> Task to complete
Every line with "castle" in it must be copied from the data.
..............................
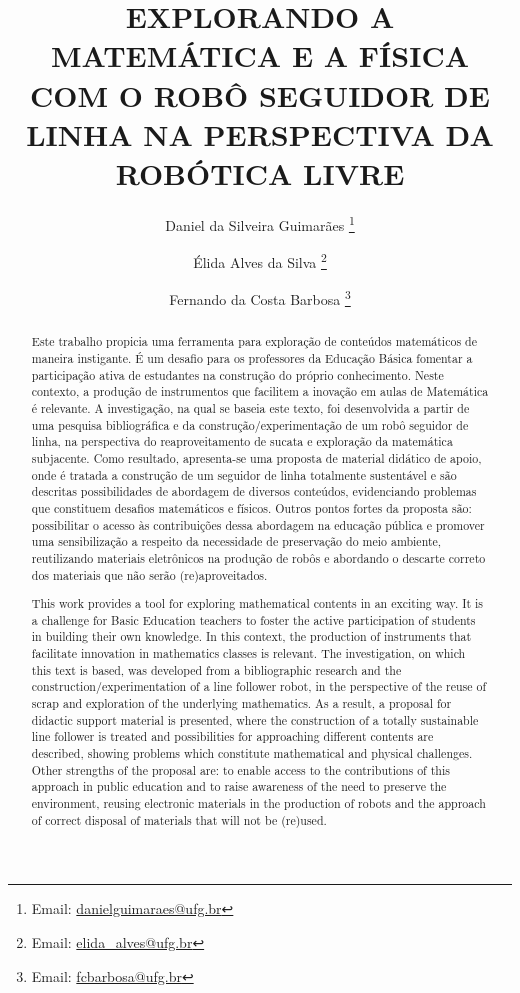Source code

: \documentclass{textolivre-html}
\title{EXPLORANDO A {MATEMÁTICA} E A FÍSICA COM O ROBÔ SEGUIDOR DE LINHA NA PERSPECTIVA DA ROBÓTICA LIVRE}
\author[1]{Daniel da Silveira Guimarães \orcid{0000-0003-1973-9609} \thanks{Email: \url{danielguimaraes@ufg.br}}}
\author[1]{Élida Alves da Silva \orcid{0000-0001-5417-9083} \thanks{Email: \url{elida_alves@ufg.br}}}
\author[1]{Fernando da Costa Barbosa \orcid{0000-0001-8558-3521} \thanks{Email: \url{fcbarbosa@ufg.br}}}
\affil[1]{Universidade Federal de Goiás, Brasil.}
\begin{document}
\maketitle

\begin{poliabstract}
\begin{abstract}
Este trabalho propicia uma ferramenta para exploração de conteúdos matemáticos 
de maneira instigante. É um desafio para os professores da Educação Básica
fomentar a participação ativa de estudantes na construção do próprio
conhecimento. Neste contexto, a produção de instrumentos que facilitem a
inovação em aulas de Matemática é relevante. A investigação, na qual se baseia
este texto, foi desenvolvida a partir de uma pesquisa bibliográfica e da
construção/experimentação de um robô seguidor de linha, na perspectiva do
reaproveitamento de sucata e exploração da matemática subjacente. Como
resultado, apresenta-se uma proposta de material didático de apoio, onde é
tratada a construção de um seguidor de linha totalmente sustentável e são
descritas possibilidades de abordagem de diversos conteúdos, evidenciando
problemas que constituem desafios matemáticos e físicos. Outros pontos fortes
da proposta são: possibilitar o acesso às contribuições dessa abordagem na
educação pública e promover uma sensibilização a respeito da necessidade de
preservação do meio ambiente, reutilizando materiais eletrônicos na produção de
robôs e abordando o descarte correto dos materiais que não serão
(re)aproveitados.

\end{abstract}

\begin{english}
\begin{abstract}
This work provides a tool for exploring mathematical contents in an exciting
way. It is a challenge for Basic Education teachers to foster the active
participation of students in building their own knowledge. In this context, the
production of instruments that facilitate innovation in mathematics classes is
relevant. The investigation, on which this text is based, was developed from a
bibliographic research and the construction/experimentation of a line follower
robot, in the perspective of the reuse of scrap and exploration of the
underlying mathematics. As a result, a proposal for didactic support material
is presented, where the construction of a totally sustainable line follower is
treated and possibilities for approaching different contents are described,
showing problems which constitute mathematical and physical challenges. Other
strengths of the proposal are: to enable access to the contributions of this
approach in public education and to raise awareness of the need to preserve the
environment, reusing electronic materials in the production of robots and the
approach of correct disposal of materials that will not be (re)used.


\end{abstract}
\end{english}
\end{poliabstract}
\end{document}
..............................
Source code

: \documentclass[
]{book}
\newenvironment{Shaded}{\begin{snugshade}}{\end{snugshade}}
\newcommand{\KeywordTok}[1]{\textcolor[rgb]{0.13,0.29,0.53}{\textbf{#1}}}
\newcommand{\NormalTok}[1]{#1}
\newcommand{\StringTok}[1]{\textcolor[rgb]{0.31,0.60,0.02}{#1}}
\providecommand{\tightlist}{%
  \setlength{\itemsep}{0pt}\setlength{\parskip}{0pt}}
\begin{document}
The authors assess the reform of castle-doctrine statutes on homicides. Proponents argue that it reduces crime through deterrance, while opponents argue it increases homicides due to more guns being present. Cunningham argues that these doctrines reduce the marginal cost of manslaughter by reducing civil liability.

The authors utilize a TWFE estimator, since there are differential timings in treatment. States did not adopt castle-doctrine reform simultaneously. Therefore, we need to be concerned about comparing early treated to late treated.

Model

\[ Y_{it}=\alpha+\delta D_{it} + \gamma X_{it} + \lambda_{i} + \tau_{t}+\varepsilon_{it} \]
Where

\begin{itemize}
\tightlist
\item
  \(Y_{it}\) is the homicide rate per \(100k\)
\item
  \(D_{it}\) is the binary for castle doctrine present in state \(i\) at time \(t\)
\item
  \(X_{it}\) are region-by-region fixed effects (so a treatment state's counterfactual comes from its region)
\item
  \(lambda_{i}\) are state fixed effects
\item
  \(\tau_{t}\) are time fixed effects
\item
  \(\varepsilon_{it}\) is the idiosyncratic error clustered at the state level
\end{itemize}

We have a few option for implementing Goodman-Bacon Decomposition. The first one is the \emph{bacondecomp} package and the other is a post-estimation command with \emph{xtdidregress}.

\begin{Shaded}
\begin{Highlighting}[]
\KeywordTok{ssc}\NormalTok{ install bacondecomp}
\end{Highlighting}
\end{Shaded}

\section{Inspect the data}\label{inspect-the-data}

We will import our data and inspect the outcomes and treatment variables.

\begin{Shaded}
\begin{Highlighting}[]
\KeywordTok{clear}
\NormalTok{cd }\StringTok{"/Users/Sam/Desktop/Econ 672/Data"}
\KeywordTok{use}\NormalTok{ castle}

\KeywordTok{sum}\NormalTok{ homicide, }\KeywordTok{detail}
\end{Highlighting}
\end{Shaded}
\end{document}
..............................
> Your solution
The authors assess the reform of castle-doctrine statutes on homicides. Proponents argue that it reduces crime through deterrance, while opponents argue it increases homicides due to more guns being present. Cunningham argues that these doctrines reduce the marginal cost of manslaughter by reducing civil liability.
The authors utilize a TWFE estimator, since there are differential timings in treatment. States did not adopt castle-doctrine reform simultaneously. Therefore, we need to be concerned about comparing early treated to late treated.
  \(D_{it}\) is the binary for castle doctrine present in state \(i\) at time \(t\)
\KeywordTok{use}\NormalTok{ castle}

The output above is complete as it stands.